I am writing a regular expression in python to capture the contents inside an SSI tag.
I want to parse the tag:
<!--#include file="/var/www/localhost/index.html" set="one" -->
into the following components:
Tag Function (ex: include, echo or set)
Name of attribute, found before the = sign
Value of attribute, found in between the "'s
The problem is that I am at a loss on how to grab these repeating groups, as name/value pairs may occur one or more times in a tag. I have spent hours on this.

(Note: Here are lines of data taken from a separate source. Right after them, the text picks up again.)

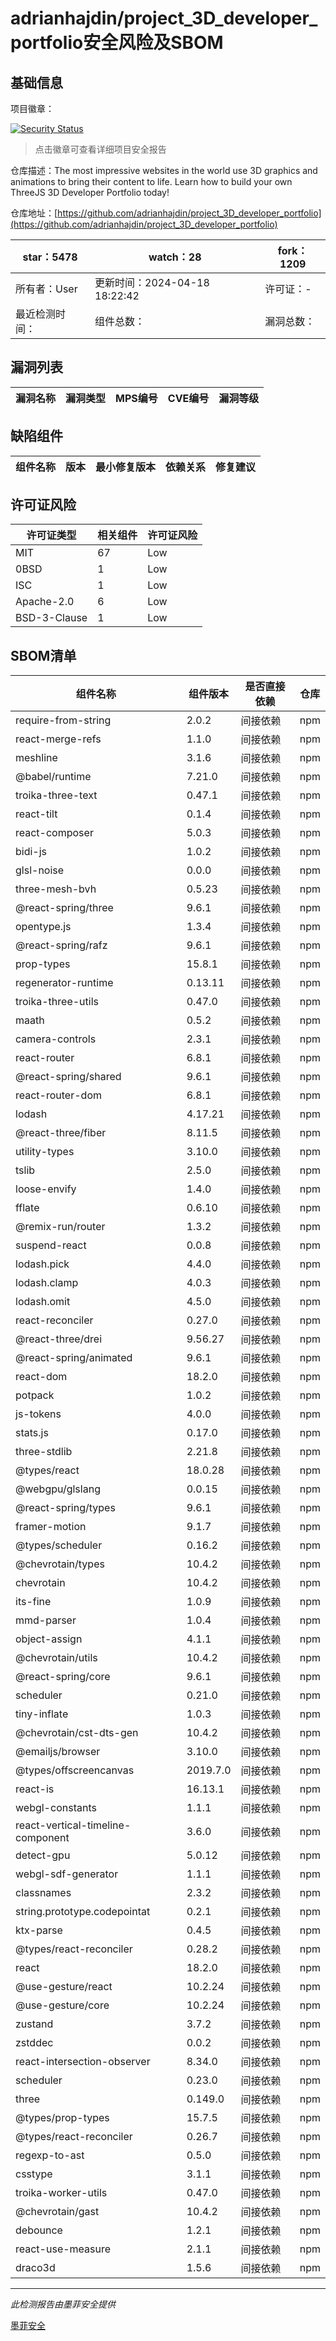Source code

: # adrianhajdin/project_3D_developer_portfolio安全风险及SBOM

## 基础信息

项目徽章：

[![Security Status](https://www.murphysec.com/platform3/v31/badge/1812927486925516800.svg)](https://www.murphysec.com/console/report/1718705722534707200/1812927486925516800)

> 点击徽章可查看详细项目安全报告

仓库描述：The most impressive websites in the world use 3D graphics and animations to bring their content to life. Learn how to build your own ThreeJS 3D Developer Portfolio today!

仓库地址：[https://github.com/adrianhajdin/project_3D_developer_portfolio](https://github.com/adrianhajdin/project_3D_developer_portfolio)

| star：5478 | watch：28 | fork：1209 |
| ----------- | -------------- | ------------ |
| 所有者：User | 更新时间：2024-04-18 18:22:42 | 许可证：- |
| 最近检测时间： | 组件总数： | 漏洞总数： |




## 漏洞列表

| 漏洞名称 | 漏洞类型 | MPS编号 | CVE编号 | 漏洞等级 |
| ------- | ------ | ------- | ------ | ----- |





## 缺陷组件

| 组件名称 | 版本 | 最小修复版本 | 依赖关系 | 修复建议 |
| -------- | ---- | ------------ | -------- | -------- |





## 许可证风险

| 许可证类型 | 相关组件 | 许可证风险 |
| ---------- | -------- | ---------- |
|MIT|67|Low|
|0BSD|1|Low|
|ISC|1|Low|
|Apache-2.0|6|Low|
|BSD-3-Clause|1|Low|




## SBOM清单

| 组件名称 | 组件版本 | 是否直接依赖 | 仓库 |
| -------- | -------- | ------------ | ---- |
|require-from-string|2.0.2|间接依赖|npm|
|react-merge-refs|1.1.0|间接依赖|npm|
|meshline|3.1.6|间接依赖|npm|
|@babel/runtime|7.21.0|间接依赖|npm|
|troika-three-text|0.47.1|间接依赖|npm|
|react-tilt|0.1.4|间接依赖|npm|
|react-composer|5.0.3|间接依赖|npm|
|bidi-js|1.0.2|间接依赖|npm|
|glsl-noise|0.0.0|间接依赖|npm|
|three-mesh-bvh|0.5.23|间接依赖|npm|
|@react-spring/three|9.6.1|间接依赖|npm|
|opentype.js|1.3.4|间接依赖|npm|
|@react-spring/rafz|9.6.1|间接依赖|npm|
|prop-types|15.8.1|间接依赖|npm|
|regenerator-runtime|0.13.11|间接依赖|npm|
|troika-three-utils|0.47.0|间接依赖|npm|
|maath|0.5.2|间接依赖|npm|
|camera-controls|2.3.1|间接依赖|npm|
|react-router|6.8.1|间接依赖|npm|
|@react-spring/shared|9.6.1|间接依赖|npm|
|react-router-dom|6.8.1|间接依赖|npm|
|lodash|4.17.21|间接依赖|npm|
|@react-three/fiber|8.11.5|间接依赖|npm|
|utility-types|3.10.0|间接依赖|npm|
|tslib|2.5.0|间接依赖|npm|
|loose-envify|1.4.0|间接依赖|npm|
|fflate|0.6.10|间接依赖|npm|
|@remix-run/router|1.3.2|间接依赖|npm|
|suspend-react|0.0.8|间接依赖|npm|
|lodash.pick|4.4.0|间接依赖|npm|
|lodash.clamp|4.0.3|间接依赖|npm|
|lodash.omit|4.5.0|间接依赖|npm|
|react-reconciler|0.27.0|间接依赖|npm|
|@react-three/drei|9.56.27|间接依赖|npm|
|@react-spring/animated|9.6.1|间接依赖|npm|
|react-dom|18.2.0|间接依赖|npm|
|potpack|1.0.2|间接依赖|npm|
|js-tokens|4.0.0|间接依赖|npm|
|stats.js|0.17.0|间接依赖|npm|
|three-stdlib|2.21.8|间接依赖|npm|
|@types/react|18.0.28|间接依赖|npm|
|@webgpu/glslang|0.0.15|间接依赖|npm|
|@react-spring/types|9.6.1|间接依赖|npm|
|framer-motion|9.1.7|间接依赖|npm|
|@types/scheduler|0.16.2|间接依赖|npm|
|@chevrotain/types|10.4.2|间接依赖|npm|
|chevrotain|10.4.2|间接依赖|npm|
|its-fine|1.0.9|间接依赖|npm|
|mmd-parser|1.0.4|间接依赖|npm|
|object-assign|4.1.1|间接依赖|npm|
|@chevrotain/utils|10.4.2|间接依赖|npm|
|@react-spring/core|9.6.1|间接依赖|npm|
|scheduler|0.21.0|间接依赖|npm|
|tiny-inflate|1.0.3|间接依赖|npm|
|@chevrotain/cst-dts-gen|10.4.2|间接依赖|npm|
|@emailjs/browser|3.10.0|间接依赖|npm|
|@types/offscreencanvas|2019.7.0|间接依赖|npm|
|react-is|16.13.1|间接依赖|npm|
|webgl-constants|1.1.1|间接依赖|npm|
|react-vertical-timeline-component|3.6.0|间接依赖|npm|
|detect-gpu|5.0.12|间接依赖|npm|
|webgl-sdf-generator|1.1.1|间接依赖|npm|
|classnames|2.3.2|间接依赖|npm|
|string.prototype.codepointat|0.2.1|间接依赖|npm|
|ktx-parse|0.4.5|间接依赖|npm|
|@types/react-reconciler|0.28.2|间接依赖|npm|
|react|18.2.0|间接依赖|npm|
|@use-gesture/react|10.2.24|间接依赖|npm|
|@use-gesture/core|10.2.24|间接依赖|npm|
|zustand|3.7.2|间接依赖|npm|
|zstddec|0.0.2|间接依赖|npm|
|react-intersection-observer|8.34.0|间接依赖|npm|
|scheduler|0.23.0|间接依赖|npm|
|three|0.149.0|间接依赖|npm|
|@types/prop-types|15.7.5|间接依赖|npm|
|@types/react-reconciler|0.26.7|间接依赖|npm|
|regexp-to-ast|0.5.0|间接依赖|npm|
|csstype|3.1.1|间接依赖|npm|
|troika-worker-utils|0.47.0|间接依赖|npm|
|@chevrotain/gast|10.4.2|间接依赖|npm|
|debounce|1.2.1|间接依赖|npm|
|react-use-measure|2.1.1|间接依赖|npm|
|draco3d|1.5.6|间接依赖|npm|


------

*此检测报告由墨菲安全提供*

[墨菲安全](www.murphysec.com)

Here is my current regex string:
^\<\!\-\-\#([a-z]+?)\s([a-z]*\=\".*\")+? \-\-\>$
It captures the include in the first group and file="/var/www/localhost/index.html" set="one" in the second group, but what I am after is this:
group 1: "include"
group 2: "file"
group 3: "/var/www/localhost/index.html"
group 4 (optional): "set"
group 5 (optional): "one"
(continue for every other name="value" pair)
I am using this site to develop my regex
Grab everything that can be repeated, then parse them individually. This is probably a good use case for named groups, as well!
import re
data = """<!--#include file="/var/www/localhost/index.html" set="one" reset="two" -->"""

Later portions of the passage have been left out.